» DATASET EXCERPTS:
----

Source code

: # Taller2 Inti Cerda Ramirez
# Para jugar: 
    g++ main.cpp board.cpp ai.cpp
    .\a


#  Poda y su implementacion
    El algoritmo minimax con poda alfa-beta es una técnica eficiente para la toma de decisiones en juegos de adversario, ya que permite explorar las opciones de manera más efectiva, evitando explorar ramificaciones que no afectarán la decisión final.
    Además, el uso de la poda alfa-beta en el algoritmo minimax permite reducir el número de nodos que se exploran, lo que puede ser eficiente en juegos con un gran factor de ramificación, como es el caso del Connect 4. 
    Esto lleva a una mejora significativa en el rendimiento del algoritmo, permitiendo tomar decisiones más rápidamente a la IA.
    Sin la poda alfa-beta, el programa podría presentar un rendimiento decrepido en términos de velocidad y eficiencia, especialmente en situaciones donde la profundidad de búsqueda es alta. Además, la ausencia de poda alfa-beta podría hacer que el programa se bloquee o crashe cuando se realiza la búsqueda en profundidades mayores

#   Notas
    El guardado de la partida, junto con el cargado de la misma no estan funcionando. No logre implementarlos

----

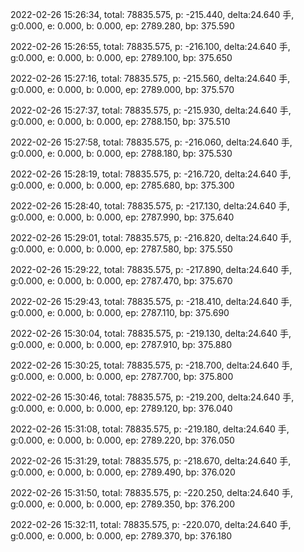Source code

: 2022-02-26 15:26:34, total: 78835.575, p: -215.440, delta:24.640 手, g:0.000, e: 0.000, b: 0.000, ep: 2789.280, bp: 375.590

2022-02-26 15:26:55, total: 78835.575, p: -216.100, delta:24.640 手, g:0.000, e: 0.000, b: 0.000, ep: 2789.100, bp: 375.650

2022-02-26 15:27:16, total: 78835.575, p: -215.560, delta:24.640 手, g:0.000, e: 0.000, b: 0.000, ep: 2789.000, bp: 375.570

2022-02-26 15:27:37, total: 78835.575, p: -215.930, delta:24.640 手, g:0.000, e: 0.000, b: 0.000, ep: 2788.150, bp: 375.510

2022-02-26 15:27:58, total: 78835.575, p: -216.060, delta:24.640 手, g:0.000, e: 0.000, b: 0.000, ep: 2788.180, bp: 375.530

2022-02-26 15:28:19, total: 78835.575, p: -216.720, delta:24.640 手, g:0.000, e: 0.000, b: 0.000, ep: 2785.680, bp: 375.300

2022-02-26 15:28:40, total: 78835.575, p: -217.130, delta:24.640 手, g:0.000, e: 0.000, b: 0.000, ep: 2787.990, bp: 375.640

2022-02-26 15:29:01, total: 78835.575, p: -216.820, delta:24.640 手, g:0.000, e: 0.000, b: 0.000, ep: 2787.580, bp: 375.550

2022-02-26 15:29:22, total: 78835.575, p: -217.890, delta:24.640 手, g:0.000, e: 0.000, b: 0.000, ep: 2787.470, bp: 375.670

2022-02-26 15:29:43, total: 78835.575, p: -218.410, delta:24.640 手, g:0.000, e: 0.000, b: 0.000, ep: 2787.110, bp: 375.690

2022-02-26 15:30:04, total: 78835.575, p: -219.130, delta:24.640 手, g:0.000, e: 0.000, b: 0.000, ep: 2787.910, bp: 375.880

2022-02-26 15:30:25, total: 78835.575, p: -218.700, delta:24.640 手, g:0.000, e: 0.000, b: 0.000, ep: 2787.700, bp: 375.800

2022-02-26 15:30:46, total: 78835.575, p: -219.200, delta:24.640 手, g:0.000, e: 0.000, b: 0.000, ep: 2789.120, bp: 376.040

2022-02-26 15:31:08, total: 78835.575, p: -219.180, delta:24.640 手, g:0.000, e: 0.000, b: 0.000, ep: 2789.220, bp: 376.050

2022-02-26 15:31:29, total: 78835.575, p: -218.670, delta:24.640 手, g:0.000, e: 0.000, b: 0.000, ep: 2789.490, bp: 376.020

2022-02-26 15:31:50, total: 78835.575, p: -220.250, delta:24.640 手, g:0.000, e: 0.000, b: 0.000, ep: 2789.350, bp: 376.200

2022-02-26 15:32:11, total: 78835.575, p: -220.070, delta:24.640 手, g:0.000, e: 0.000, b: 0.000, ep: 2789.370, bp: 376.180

----

» WHAT NEEDS TO BE DONE: Starting at the line that has "y su implementacion" and ending at the line that has "Además, el uso", please write out the lines above exactly, leaving out all others.

» ANSWER FOR THE TASK:
#  Poda y su implementacion
    El algoritmo minimax con poda alfa-beta es una técnica eficiente para la toma de decisiones en juegos de adversario, ya que permite explorar las opciones de manera más efectiva, evitando explorar ramificaciones que no afectarán la decisión final.
    Además, el uso de la poda alfa-beta en el algoritmo minimax permite reducir el número de nodos que se exploran, lo que puede ser eficiente en juegos con un gran factor de ramificación, como es el caso del Connect 4. 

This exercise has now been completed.